◆ **DATA EXTRACT**
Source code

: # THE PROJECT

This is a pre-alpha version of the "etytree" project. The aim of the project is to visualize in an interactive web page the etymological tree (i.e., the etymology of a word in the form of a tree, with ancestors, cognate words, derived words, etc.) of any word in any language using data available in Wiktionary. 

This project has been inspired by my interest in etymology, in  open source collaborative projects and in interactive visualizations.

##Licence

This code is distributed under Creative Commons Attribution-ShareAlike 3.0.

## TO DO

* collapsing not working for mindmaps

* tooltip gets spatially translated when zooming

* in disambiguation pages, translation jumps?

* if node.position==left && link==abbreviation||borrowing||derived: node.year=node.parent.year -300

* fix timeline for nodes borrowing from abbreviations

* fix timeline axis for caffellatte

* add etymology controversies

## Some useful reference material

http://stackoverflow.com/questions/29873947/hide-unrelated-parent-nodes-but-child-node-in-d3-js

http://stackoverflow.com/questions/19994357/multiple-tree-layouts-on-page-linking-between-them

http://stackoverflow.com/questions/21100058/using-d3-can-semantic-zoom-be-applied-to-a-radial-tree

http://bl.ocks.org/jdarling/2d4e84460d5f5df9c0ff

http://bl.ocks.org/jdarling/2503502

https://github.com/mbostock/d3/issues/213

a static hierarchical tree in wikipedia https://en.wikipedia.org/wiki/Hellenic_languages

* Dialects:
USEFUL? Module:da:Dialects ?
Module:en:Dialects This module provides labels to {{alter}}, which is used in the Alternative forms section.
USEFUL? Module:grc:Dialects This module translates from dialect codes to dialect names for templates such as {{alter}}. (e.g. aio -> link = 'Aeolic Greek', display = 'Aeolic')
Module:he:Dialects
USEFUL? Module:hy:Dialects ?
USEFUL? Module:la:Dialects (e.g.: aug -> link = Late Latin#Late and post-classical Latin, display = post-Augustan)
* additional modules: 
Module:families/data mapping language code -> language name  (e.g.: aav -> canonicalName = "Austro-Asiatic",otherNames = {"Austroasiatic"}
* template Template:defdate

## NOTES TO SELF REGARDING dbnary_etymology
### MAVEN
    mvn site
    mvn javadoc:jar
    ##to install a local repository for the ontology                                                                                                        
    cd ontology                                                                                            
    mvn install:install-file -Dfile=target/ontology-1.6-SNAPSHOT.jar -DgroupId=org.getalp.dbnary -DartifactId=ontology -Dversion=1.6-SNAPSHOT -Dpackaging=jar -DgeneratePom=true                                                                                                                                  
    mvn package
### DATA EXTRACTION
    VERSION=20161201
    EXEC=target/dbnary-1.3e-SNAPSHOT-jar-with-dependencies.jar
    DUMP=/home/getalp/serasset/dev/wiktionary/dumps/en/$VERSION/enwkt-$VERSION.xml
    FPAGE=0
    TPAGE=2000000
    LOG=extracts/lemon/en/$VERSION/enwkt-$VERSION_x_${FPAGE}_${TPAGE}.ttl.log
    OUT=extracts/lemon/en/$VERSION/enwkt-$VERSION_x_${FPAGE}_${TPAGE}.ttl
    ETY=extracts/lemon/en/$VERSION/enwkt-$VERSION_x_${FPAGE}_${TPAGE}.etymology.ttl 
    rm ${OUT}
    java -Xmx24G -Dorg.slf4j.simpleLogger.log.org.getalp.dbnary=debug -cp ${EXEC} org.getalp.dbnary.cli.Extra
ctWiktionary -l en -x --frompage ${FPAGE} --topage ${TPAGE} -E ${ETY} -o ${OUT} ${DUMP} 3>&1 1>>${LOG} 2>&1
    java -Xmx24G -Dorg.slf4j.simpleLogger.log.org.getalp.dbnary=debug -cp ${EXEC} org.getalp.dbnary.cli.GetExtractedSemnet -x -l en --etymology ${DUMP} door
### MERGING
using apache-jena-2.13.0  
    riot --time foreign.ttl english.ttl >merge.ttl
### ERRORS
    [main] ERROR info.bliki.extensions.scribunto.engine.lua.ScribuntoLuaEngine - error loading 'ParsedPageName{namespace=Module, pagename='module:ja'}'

...

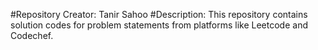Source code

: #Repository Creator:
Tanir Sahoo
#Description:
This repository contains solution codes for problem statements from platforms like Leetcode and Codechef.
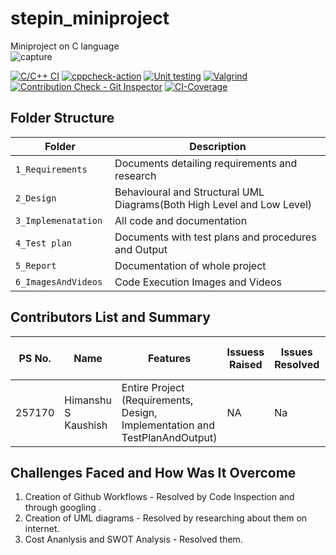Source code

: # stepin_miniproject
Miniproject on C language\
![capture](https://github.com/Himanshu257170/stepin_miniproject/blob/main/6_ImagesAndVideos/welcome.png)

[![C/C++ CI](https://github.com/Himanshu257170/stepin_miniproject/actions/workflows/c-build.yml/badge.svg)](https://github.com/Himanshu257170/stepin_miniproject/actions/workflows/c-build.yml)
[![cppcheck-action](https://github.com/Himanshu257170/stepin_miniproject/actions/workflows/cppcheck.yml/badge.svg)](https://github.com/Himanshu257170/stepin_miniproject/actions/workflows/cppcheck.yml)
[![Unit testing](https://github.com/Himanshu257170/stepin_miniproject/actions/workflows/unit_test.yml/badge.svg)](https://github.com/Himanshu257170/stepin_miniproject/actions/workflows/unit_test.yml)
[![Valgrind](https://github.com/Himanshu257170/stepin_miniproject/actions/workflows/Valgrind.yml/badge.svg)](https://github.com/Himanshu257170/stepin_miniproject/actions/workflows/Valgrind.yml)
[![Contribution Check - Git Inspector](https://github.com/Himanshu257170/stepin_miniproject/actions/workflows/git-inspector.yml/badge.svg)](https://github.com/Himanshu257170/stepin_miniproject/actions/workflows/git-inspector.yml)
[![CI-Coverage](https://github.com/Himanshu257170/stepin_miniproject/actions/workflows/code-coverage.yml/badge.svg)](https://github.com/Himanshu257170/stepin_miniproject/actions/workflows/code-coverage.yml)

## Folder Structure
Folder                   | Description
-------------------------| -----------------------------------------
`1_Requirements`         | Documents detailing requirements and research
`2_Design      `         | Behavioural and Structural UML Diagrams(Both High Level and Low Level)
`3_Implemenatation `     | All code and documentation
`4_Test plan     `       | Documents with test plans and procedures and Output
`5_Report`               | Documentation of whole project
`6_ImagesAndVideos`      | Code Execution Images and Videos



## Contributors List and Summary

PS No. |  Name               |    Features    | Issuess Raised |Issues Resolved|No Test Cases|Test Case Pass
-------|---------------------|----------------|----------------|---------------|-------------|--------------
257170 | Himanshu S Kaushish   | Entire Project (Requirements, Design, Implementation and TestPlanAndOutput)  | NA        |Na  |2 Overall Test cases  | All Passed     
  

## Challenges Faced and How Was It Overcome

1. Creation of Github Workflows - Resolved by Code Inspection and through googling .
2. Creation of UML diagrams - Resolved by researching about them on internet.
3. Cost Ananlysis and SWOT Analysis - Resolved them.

◆ **WHAT IS REQUIRED**
Within the data, how many lines hold the word "parent"? State only that number.

◆ **WRITTEN RESPONSE**
2